Data centers are the foundation of technological progress; they store information and make it accessible for use by a wide range of industries. Currently, it’s more important than ever to reduce outages, downtime, and security risks as much as possible. To ensure your data center is reliable, efficient, and better protected from data breaches and attacks, a robust maintenance program is imperative.
What is Data Center Maintenance?
Simply put, data center maintenance is a series of proactive, preventive, and predictive measures to identify issues that can lead to system failures. It’s a holistic approach to maintaining the entire facility. It involves monitoring assets for repairs and maintaining an inventory of spare parts to ensure key infrastructure consistently remains operational, in turn minimizing unplanned downtime.

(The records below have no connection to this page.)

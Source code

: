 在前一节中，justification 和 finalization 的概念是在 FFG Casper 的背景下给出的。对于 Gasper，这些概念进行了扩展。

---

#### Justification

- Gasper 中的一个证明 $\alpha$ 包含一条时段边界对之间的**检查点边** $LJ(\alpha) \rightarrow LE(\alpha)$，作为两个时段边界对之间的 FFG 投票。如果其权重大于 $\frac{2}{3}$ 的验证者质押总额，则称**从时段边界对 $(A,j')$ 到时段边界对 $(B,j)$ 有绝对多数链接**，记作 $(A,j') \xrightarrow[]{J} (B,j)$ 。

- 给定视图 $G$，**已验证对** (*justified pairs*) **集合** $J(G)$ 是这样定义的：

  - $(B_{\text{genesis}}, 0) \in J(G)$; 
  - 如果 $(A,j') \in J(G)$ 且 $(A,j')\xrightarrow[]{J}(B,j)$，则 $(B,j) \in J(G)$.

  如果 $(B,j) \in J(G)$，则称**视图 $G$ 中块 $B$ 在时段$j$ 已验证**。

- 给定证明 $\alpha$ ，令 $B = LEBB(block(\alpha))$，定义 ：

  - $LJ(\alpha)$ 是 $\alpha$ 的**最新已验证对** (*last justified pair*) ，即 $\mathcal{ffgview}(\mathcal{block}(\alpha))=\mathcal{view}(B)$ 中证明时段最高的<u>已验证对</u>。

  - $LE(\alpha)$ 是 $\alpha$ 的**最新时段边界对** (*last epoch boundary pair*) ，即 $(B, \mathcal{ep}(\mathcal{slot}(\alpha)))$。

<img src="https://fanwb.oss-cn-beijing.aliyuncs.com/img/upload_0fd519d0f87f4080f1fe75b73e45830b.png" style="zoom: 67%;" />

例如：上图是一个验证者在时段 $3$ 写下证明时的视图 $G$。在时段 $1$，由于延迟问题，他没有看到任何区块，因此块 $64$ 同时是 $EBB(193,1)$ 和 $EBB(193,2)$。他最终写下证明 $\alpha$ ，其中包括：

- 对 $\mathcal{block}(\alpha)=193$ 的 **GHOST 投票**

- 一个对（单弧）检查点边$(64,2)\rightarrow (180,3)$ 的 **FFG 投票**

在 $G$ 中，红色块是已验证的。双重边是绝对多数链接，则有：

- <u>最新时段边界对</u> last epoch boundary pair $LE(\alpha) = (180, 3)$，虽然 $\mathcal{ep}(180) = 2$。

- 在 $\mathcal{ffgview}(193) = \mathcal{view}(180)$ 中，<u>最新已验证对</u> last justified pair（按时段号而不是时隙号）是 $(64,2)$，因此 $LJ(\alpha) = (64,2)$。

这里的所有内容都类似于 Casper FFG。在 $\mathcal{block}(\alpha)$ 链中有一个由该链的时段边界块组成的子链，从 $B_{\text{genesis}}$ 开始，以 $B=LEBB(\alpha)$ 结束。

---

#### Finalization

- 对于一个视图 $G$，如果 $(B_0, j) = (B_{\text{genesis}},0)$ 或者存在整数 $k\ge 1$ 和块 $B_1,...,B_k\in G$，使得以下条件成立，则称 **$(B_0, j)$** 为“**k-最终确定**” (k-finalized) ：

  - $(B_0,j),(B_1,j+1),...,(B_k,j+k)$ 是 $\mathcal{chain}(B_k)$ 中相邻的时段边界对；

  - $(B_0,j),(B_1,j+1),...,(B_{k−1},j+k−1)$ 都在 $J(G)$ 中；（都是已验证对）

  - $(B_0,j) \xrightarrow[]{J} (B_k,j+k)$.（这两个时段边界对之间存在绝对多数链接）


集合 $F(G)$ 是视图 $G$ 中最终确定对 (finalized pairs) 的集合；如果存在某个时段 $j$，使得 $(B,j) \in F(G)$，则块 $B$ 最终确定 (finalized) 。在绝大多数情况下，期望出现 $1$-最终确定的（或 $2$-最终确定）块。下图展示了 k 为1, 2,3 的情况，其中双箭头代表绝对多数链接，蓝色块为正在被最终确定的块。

Investing in generators, backup cooling devices, batteries, and redundancy systems are all ways to reduce downtime. Additionally, investing in a quality maintenance program using industry-standard best practices will elevate your data center’s reliability to the next level. Below are seven of the best practices you can implement in your data center maintenance plan.
1. Be Proactive With Preventive Maintenance
Staying on top of maintenance is crucial to minimizing common issues data centers frequently encounter. However, manually scheduling and running routine preventive maintenance tasks can be time consuming and resource intensive. There isn’t a ubiquitous approach to preventive maintenance for data centers, but there are four commonly defined categories:
- Periodic Maintenance: involves scheduling maintenance checks and tasks at set intervals in a calendar year. This is the most basic level of maintenance and should be incorporated into any preventive program.
- Meter-Based Maintenance: Uses a metering system to indicate when a data center asset requires maintenance. Essentially, the system is comprised of automated time-based triggers that indicate when a machine, part, system, or other asset requires attention.
- Predictive Maintenance: Uses monitoring devices to detect inconsistencies or aberrations in a system to signal a work order is needed for maintenance.
- Prescriptive Maintenance: Similar to the predictive approach but incorporates historical data to anticipate maintenance needs.
2. Keep Your Resources Operational With Asset Management
Data centers are comprised of a complex interconnected network of assets, which include servers, networking equipment, storage devices, and other essential hardware pieces. The ability to quickly and efficiently replace parts and assets helps reduce instances of unplanned downtime. Having a virtual parts storeroom is an efficient way to take advantage of global, multi-site, spare parts distribution by cataloguing and sharing the precise location of parts and assets. This is a great resource for routine maintenance but is especially helpful for emergencies.
3. Manage Your Vendors and Hold Them Accountable
Another aspect of asset management is original equipment manufacturer (OEM) accountability. Often, data center asset manufacturers have service, warranty, and other agreements related to product maintenance. Typically, this involves external contractors entering your facility to perform maintenance tasks. Adding an OEM portal into your maintenance tracking platform will help keep vendors accountable for work order tickets and enable you to monitor access to sensitive areas of your data center.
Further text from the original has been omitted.